Where the saplings come up
In the belly of the road
Nobody has traveled for so long
I found the place you bear east

And walk over the hills
Until the sun goes down
And come onto smoke and goats
And the music of no socks

For a gate they use the stead
Of a tarnished brass bed
The little winds that came up
Like a child soaping a saddle

We dream on
Now night a cool moss
On the undersides of the cold ground
Keeps growing on the stones

*

Frank Stanford, for me, is the most undervalued of important American poets. Few have read him, but his writing of a dark and fallen South is on par with the novels of William Faulkner and the stories of Flannery O’Connor. In writing ability and scope, Stanford is their equal. The subject matter, tone, and language are quite similar. He died by his own hand in 1978 – and only twenty-nine – yet he had already published seven volumes of poetry. Two more posthumous collections would appear within a year of his death. Of those nine books, only one remains in print: The Battlefield Where the Moon Says I Love You. A volume of selected poems, The Light the Dead See (Univ. of Arkansas), was published in 1991 and serves as an excellent introduction to the poet’s work.

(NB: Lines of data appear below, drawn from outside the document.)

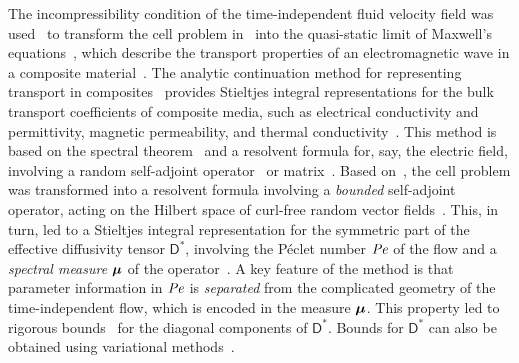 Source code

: \documentclass[leqno,onefignum,onetabnum]{siamltex1213}
\newcommand{\Dm}{\mathsf{D}}
\newcommand\Pen{\mbox{\textit{Pe}}}  %
\newcommand\bmu{\mbox{\boldmath${\mu}$}}
\begin{document}
The incompressibility condition of the time-independent fluid velocity
field was used~\cite{Avellaneda:PRL-753,Avellaneda:CMP-339} to
transform the cell problem in~\cite{McLaughlin:SIAM_JAM:780} into the
quasi-static limit of Maxwell's
equations~\cite{Jackson-1999,Golden:CMP-473}, which describe the
transport properties of an electromagnetic wave in a composite
material~\cite{MILTON:2002:TC}. The analytic continuation method for
representing transport in composites~\cite{Golden:CMP-473} provides
Stieltjes integral representations for the bulk transport coefficients
of composite media, such as electrical conductivity and permittivity,
magnetic permeability, and thermal
conductivity~\cite{MILTON:2002:TC}. This method is based on the
spectral theorem~\cite{Stone:64,Reed-1980} and a resolvent formula
for, say, the electric field, involving a random self-adjoint
operator~\cite{Golden:CMP-473,Murphy:JMP:063506} or
matrix~\cite{Murphy:2015:CMS:13:4:825}. Based on~\cite{Golden:CMP-473}, 
the cell problem was transformed into a resolvent formula involving a
\emph{bounded} self-adjoint operator, acting on the Hilbert
space of curl-free random vector
fields~\cite{Avellaneda:PRL-753,Avellaneda:CMP-339}. This, in turn,     
led to a Stieltjes integral representation for the symmetric part of
the effective diffusivity tensor $\Dm^*$, involving the P\'{e}clet
number $\Pen$ of the flow and a \emph{spectral measure} $\bmu$ of the
operator~\cite{Avellaneda:PRL-753,Avellaneda:CMP-339}. A key feature
of the method is that parameter information in $\Pen$ is 
\emph{separated} from the complicated geometry of the time-independent
flow, which is encoded in the measure $\bmu$. This property led to
rigorous bounds~\cite{Avellaneda:CMP-339} for the diagonal components
of $\Dm^*$. Bounds for $\Dm^*$ can also be obtained using variational 
methods~\cite{Avellaneda:CMP-339,Fannjiang:1994:SIAM_JAM:333,Fannjiang:1997:1033}.  
\end{document}
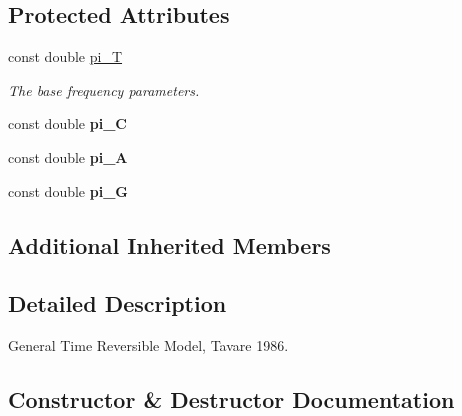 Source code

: \subsection*{Protected Attributes}
\textbf{ }\par
\begin{DoxyCompactItemize}
\item 
const double \mbox{\hyperlink{classrcombinator_1_1GTRModel_a1f58fe556a5ce9aaba6168c9f91e8372}{pi\+\_\+T}}
\begin{DoxyCompactList}\small\item\em The base frequency parameters. \end{DoxyCompactList}\item 
\mbox{\label{classrcombinator_1_1GTRModel_ac601c64807a386c360ecfa78ba2dba18}} 
const double {\bfseries pi\+\_\+C}
\item 
\mbox{\label{classrcombinator_1_1GTRModel_a8cb703f73d2ee28f85ceaa3459bba8a6}} 
const double {\bfseries pi\+\_\+A}
\item 
\mbox{\label{classrcombinator_1_1GTRModel_a249c03ce37700cf0f7374a06e96b2f9e}} 
const double {\bfseries pi\+\_\+G}
\end{DoxyCompactItemize}

\subsection*{Additional Inherited Members}


\subsection{Detailed Description}
General Time Reversible Model, Tavare 1986. 

\subsection{Constructor \& Destructor Documentation}
\mbox{\label{classrcombinator_1_1GTRModel_addd67a44caae9a477fc986d287dc2e8e}} 
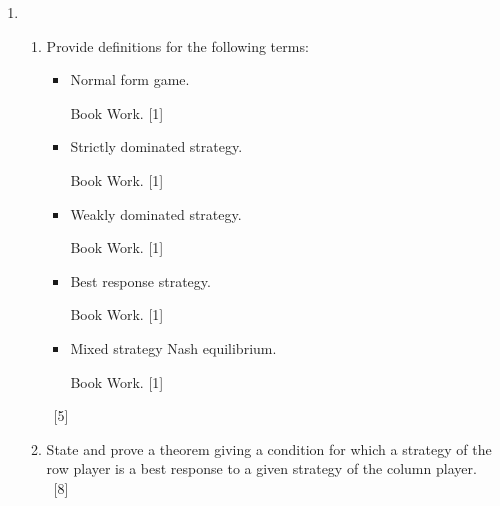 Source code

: \documentclass[12pt,a4paper]{article}
\renewcommand{\labelenumi}{\arabic{enumi}}
\begin{document}
\begin{enumerate}

\renewcommand\labelenumi{\bfseries\theenumi.}

\item
    \begin{enumerate}
        \item Provide definitions for the following terms:
            \begin{itemize}
                \item Normal form game.

                    \begin{solution}
                        Book Work. \hfill{[1]}
                    \end{solution}

                \item Strictly dominated strategy.

                    \begin{solution}
                        Book Work. \hfill{[1]}
                    \end{solution}

                \item Weakly dominated strategy.

                    \begin{solution}
                        Book Work. \hfill{[1]}
                    \end{solution}

                \item Best response strategy.

                    \begin{solution}
                        Book Work. \hfill{[1]}
                    \end{solution}

                \item Mixed strategy Nash equilibrium.

                    \begin{solution}
                        Book Work. \hfill{[1]}
                    \end{solution}
            \end{itemize}
            ~\hfill{[5]}

        \item State and prove a theorem giving a condition for which a strategy
            of the row player
            is a best response to a given strategy of the column player.
            ~\hfill{[8]}


\end{enumerate}
\end{enumerate}
\end{document}
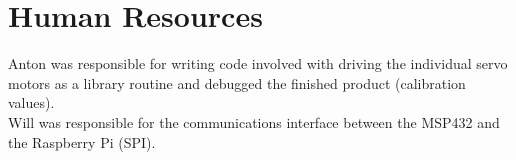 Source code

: \documentclass[10pt]{article}
\begin{document}
\section{Human Resources}
Anton was responsible for writing code involved with driving the individual servo motors as a library routine and debugged the finished product (calibration values).\\
Will was responsible for the communications interface between the MSP432 and the Raspberry Pi (SPI).




\end{document}
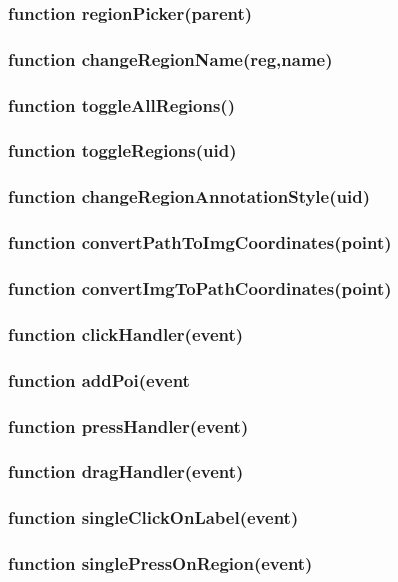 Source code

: \subsubsection{function regionPicker(parent)}
\subsubsection{function changeRegionName(reg,name)}
\subsubsection{function toggleAllRegions()}
\subsubsection{function toggleRegions(uid)}
\subsubsection{function changeRegionAnnotationStyle(uid)}
\subsubsection{function convertPathToImgCoordinates(point)}
\subsubsection{function convertImgToPathCoordinates(point)}
\subsubsection{function clickHandler(event)}
\subsubsection{function addPoi(event}
\subsubsection{function pressHandler(event)}
\subsubsection{function dragHandler(event)}
\subsubsection{function singleClickOnLabel(event)}
\subsubsection{function singlePressOnRegion(event)}
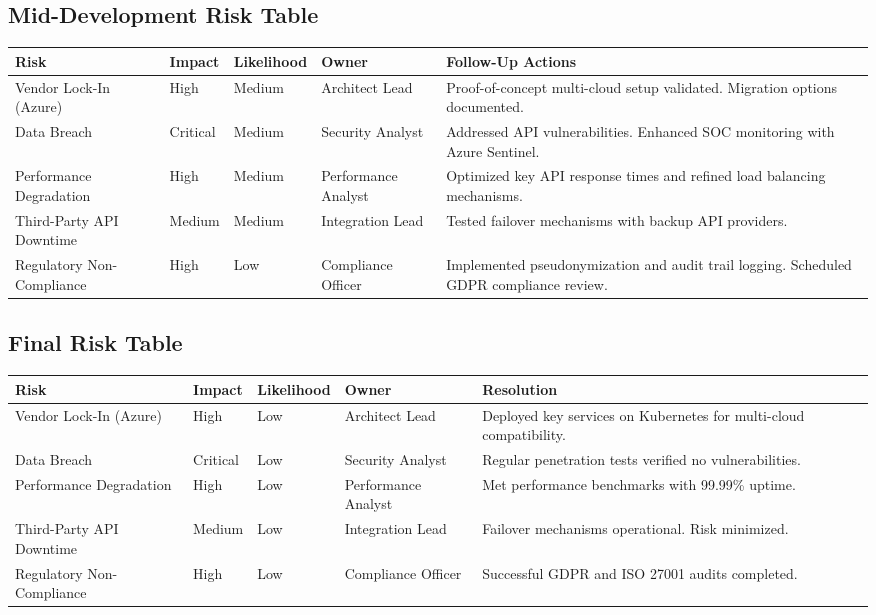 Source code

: \documentclass[12pt]{article}
\begin{document}
\subsection{Mid-Development Risk Table}
\begin{longtable}{|p{4cm}|p{3cm}|p{2cm}|p{3cm}|p{4cm}|}
\hline
\textbf{Risk} & \textbf{Impact} & \textbf{Likelihood} & \textbf{Owner} & \textbf{Follow-Up Actions} \\
\hline
Vendor Lock-In (Azure) & High & Medium & Architect Lead & Proof-of-concept multi-cloud setup validated. Migration options documented. \\
\hline
Data Breach & Critical & Medium & Security Analyst & Addressed API vulnerabilities. Enhanced SOC monitoring with Azure Sentinel. \\
\hline
Performance Degradation & High & Medium & Performance Analyst & Optimized key API response times and refined load balancing mechanisms. \\
\hline
Third-Party API Downtime & Medium & Medium & Integration Lead & Tested failover mechanisms with backup API providers. \\
\hline
Regulatory Non-Compliance & High & Low & Compliance Officer & Implemented pseudonymization and audit trail logging. Scheduled GDPR compliance review. \\
\hline
\end{longtable}

\subsection{Final Risk Table}
\begin{longtable}{|p{4cm}|p{3cm}|p{2cm}|p{3cm}|p{4cm}|}
\hline
\textbf{Risk} & \textbf{Impact} & \textbf{Likelihood} & \textbf{Owner} & \textbf{Resolution} \\
\hline
Vendor Lock-In (Azure) & High & Low & Architect Lead & Deployed key services on Kubernetes for multi-cloud compatibility. \\
\hline
Data Breach & Critical & Low & Security Analyst & Regular penetration tests verified no vulnerabilities. \\
\hline
Performance Degradation & High & Low & Performance Analyst & Met performance benchmarks with 99.99\% uptime. \\
\hline
Third-Party API Downtime & Medium & Low & Integration Lead & Failover mechanisms operational. Risk minimized. \\
\hline
Regulatory Non-Compliance & High & Low & Compliance Officer & Successful GDPR and ISO 27001 audits completed. \\
\hline
\end{longtable}
\end{document}

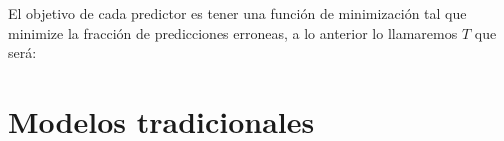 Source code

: El objetivo de cada predictor es tener una función de minimización tal que minimize la fracción de predicciones erroneas, a lo anterior lo llamaremos $T$ que será:










\section{Modelos tradicionales}

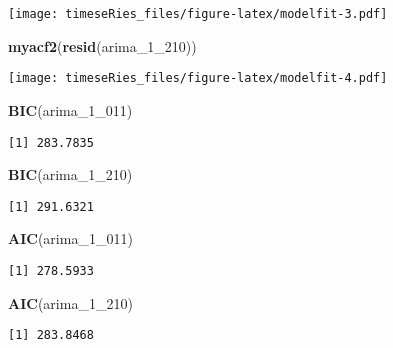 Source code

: \documentclass[]{book}
\newenvironment{Shaded}{\begin{snugshade}}{\end{snugshade}}
\newcommand{\DecValTok}[1]{\textcolor[rgb]{0.00,0.00,0.81}{#1}}
\newcommand{\KeywordTok}[1]{\textcolor[rgb]{0.13,0.29,0.53}{\textbf{#1}}}
\newcommand{\NormalTok}[1]{#1}
\begin{document}
\texttt{[image: timeseRies\_files/figure-latex/modelfit-3.pdf]}

\begin{Shaded}
\begin{Highlighting}[]
\KeywordTok{myacf2}\NormalTok{(}\KeywordTok{resid}\NormalTok{(arima_}\DecValTok{1}\NormalTok{_}\DecValTok{210}\NormalTok{))}
\end{Highlighting}
\end{Shaded}

\texttt{[image: timeseRies\_files/figure-latex/modelfit-4.pdf]}

\begin{Shaded}
\begin{Highlighting}[]
\KeywordTok{BIC}\NormalTok{(arima_}\DecValTok{1}\NormalTok{_}\DecValTok{011}\NormalTok{)}
\end{Highlighting}
\end{Shaded}

\begin{verbatim}
[1] 283.7835
\end{verbatim}

\begin{Shaded}
\begin{Highlighting}[]
\KeywordTok{BIC}\NormalTok{(arima_}\DecValTok{1}\NormalTok{_}\DecValTok{210}\NormalTok{)}
\end{Highlighting}
\end{Shaded}

\begin{verbatim}
[1] 291.6321
\end{verbatim}

\begin{Shaded}
\begin{Highlighting}[]
\KeywordTok{AIC}\NormalTok{(arima_}\DecValTok{1}\NormalTok{_}\DecValTok{011}\NormalTok{)}
\end{Highlighting}
\end{Shaded}

\begin{verbatim}
[1] 278.5933
\end{verbatim}

\begin{Shaded}
\begin{Highlighting}[]
\KeywordTok{AIC}\NormalTok{(arima_}\DecValTok{1}\NormalTok{_}\DecValTok{210}\NormalTok{)}
\end{Highlighting}
\end{Shaded}

\begin{verbatim}
[1] 283.8468
\end{verbatim}
\end{document}
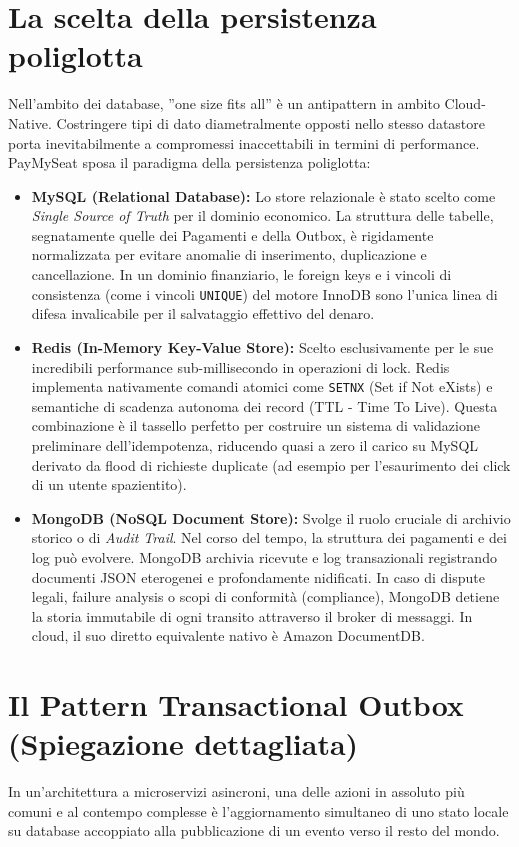 \documentclass[11pt,a4paper]{report}
\begin{document}
\section{La scelta della persistenza poliglotta}
Nell'ambito dei database, ''one size fits all'' \`e un antipattern in ambito Cloud-Native. Costringere tipi di dato diametralmente opposti nello stesso datastore porta inevitabilmente a compromessi inaccettabili in termini di performance. PayMySeat sposa il paradigma della persistenza poliglotta:

\begin{itemize}
    \item \textbf{MySQL (Relational Database):} Lo store relazionale \`e stato scelto come \textit{Single Source of Truth} per il dominio economico. La struttura delle tabelle, segnatamente quelle dei Pagamenti e della Outbox, \`e rigidamente normalizzata per evitare anomalie di inserimento, duplicazione e cancellazione. In un dominio finanziario, le foreign keys e i vincoli di consistenza (come i vincoli \texttt{UNIQUE}) del motore InnoDB sono l'unica linea di difesa invalicabile per il salvataggio effettivo del denaro.
    \item \textbf{Redis (In-Memory Key-Value Store):} Scelto esclusivamente per le sue incredibili performance sub-millisecondo in operazioni di lock. Redis implementa nativamente comandi atomici come \texttt{SETNX} (Set if Not eXists) e semantiche di scadenza autonoma dei record (TTL - Time To Live). Questa combinazione \`e il tassello perfetto per costruire un sistema di validazione preliminare dell'idempotenza, riducendo quasi a zero il carico su MySQL derivato da flood di richieste duplicate (ad esempio per l'esaurimento dei click di un utente spazientito).
    \item \textbf{MongoDB (NoSQL Document Store):} Svolge il ruolo cruciale di archivio storico o di \textit{Audit Trail}. Nel corso del tempo, la struttura dei pagamenti e dei log pu\`o evolvere. MongoDB archivia ricevute e log transazionali registrando documenti JSON eterogenei e profondamente nidificati. In caso di dispute legali, failure analysis o scopi di conformit\`a (compliance), MongoDB detiene la storia immutabile di ogni transito attraverso il broker di messaggi. In cloud, il suo diretto equivalente nativo \`e Amazon DocumentDB.
\end{itemize}

\section{Il Pattern Transactional Outbox (Spiegazione dettagliata)}
In un'architettura a microservizi asincroni, una delle azioni in assoluto pi\`u comuni e al contempo complesse \`e l'aggiornamento simultaneo di uno stato locale su database accoppiato alla pubblicazione di un evento verso il resto del mondo.
\end{document}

In terms of tone and landscape, “Their Names Are Spoken” is typical of Stanford’s writing style. The voice in the poem is a bit world-weary but never loses connection to the physical world. Stanford is always specific and clear in his use of description, as is evident in the opening stanza:

In the belly of the road
Nobody has traveled for so long
I found the place you bear east

The landscape of Stanford’s poetic world is very reminiscent of the visual world of James Whale’s films: stark, murky, dissipated.

When the poem begins, readers fully recognize the speaker’s isolation without understanding the cause, and as the poem develops, we empathize with this journey for relief, for some bit of freedom, for a kindred voice. He writes: “And come onto smoke and goats / And the music of no socks”. The language, infused with reality and myth, is very concise and exact.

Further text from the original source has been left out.